§ What you are asked to do: Please count the lines in the data below that mention the word "Works", then give only the total.

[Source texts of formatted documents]
# # #
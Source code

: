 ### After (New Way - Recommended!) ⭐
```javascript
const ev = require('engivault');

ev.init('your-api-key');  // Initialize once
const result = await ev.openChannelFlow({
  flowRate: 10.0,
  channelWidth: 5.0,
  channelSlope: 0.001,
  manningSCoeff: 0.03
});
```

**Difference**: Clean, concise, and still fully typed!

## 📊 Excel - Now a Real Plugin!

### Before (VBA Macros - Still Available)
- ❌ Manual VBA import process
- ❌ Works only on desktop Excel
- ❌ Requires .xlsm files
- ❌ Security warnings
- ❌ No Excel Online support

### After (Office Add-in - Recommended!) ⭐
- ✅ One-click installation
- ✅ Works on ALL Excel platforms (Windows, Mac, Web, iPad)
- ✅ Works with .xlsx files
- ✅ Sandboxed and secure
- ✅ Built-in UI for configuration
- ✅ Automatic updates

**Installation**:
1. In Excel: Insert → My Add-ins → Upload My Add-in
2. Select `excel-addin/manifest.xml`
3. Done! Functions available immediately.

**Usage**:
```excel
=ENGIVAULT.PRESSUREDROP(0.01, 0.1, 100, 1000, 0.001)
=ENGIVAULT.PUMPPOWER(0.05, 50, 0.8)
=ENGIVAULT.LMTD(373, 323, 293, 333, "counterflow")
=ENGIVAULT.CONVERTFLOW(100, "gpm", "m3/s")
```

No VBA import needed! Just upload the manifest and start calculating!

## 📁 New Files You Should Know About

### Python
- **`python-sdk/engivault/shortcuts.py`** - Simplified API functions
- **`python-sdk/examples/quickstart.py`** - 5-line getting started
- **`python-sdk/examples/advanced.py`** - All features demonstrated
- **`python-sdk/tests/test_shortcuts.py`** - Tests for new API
# # #
§ Your solution: 3